When I am using helm 7.5 to send to logstash I have no problem, it only happened if I am sending directly to ES.
Also interesting, if I uninstall filebeat (helm), wait 2 days and re-install it, it works ok.. but this is not fully tested.

I had a similar problem. Delete the file filebeat.lock

Node > /var/lib/filebeat-{..}/filebeat.lock

1 Like

We previously used fluentd and sent the data directly to elasticsearch.
We switched to filebeat in order to make it easier to send the data to logstash, like we do for our non Kubernetes infrastructure.
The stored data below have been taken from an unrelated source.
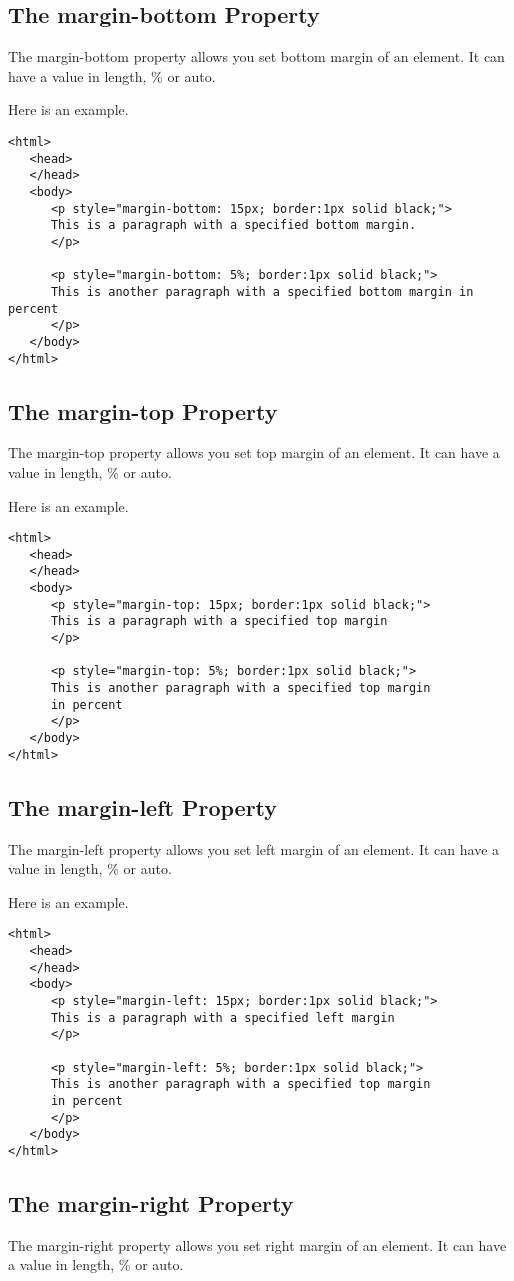 \documentclass[a4paper,oneside]{book}
\numberwithin{equation}{chapter}
\begin{document}
\subsection{The margin-bottom Property}
The margin-bottom property allows you set bottom margin of an element. It can have a value in length, \% or auto.

Here is an example.
\begin{verbatim}
<html>
   <head>
   </head>
   <body>
      <p style="margin-bottom: 15px; border:1px solid black;">
      This is a paragraph with a specified bottom margin.
      </p> 
   
      <p style="margin-bottom: 5%; border:1px solid black;"> 
      This is another paragraph with a specified bottom margin in percent
      </p>
   </body>
</html> 
\end{verbatim}
\subsection{The margin-top Property}
The margin-top property allows you set top margin of an element. It can have a value in length, \% or auto.

Here is an example.
\begin{verbatim}
<html>
   <head>
   </head>
   <body>
      <p style="margin-top: 15px; border:1px solid black;"> 
      This is a paragraph with a specified top margin 
      </p> 
      
      <p style="margin-top: 5%; border:1px solid black;"> 
      This is another paragraph with a specified top margin 
      in percent 
      </p>
   </body>
</html> 
\end{verbatim}
\subsection{The margin-left Property}
The margin-left property allows you set left margin of an element. It can have a value in length, \% or auto.

Here is an example.
\begin{verbatim}
<html>
   <head>
   </head>
   <body>
      <p style="margin-left: 15px; border:1px solid black;"> 
      This is a paragraph with a specified left margin 
      </p> 
   
      <p style="margin-left: 5%; border:1px solid black;"> 
      This is another paragraph with a specified top margin 
      in percent 
      </p>
   </body>
</html> 
\end{verbatim}
\subsection{The margin-right Property}
The margin-right property allows you set right margin of an element. It can have a value in length, \% or auto.
\end{document}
I am quite sure this issue is not related to the destination of the logs.
My guess is this is a race condition with the kubelet, some kernel API or something like that, since the process id in the error message is always pretty low.

My current workaround to reduce the change of this issue was:
Switch from container image docker.elastic.co/beats/filebeat:8.5.3 to docker.elastic.co/beats/filebeat:8.4.3
because it looks like this made the error appear less often

@aaszxc good idea!
Will try that when we get the crash loop again

This does not work. the file appear again after a few minutes and the pod crash again

Try to analyze resource consumption or increase resources

If you're running in a container, a solution I've found is running the following command in the container:

find /usr/share/elastic-agent/. -type f -name "*beat*lock" -exec rm {} \;

This will clean up all of the lock files related to beats running under the Elastic Agent. You will need to wait a few minutes for the agent to return to a healthy state. I've noticed that running the command the first time doesn't always work, so if you give it a few minutes and its still having issues, you can rerun the command and it should hopefully get it there eventually.

This appears to be a bug which is being worked on (Refactor beats lockfile to use timeout, retry by fearful-symmetry · Pull Request #34194 · elastic/beats · GitHub)

1 Like

This topic was automatically closed 28 days after the last reply. New replies are no longer allowed.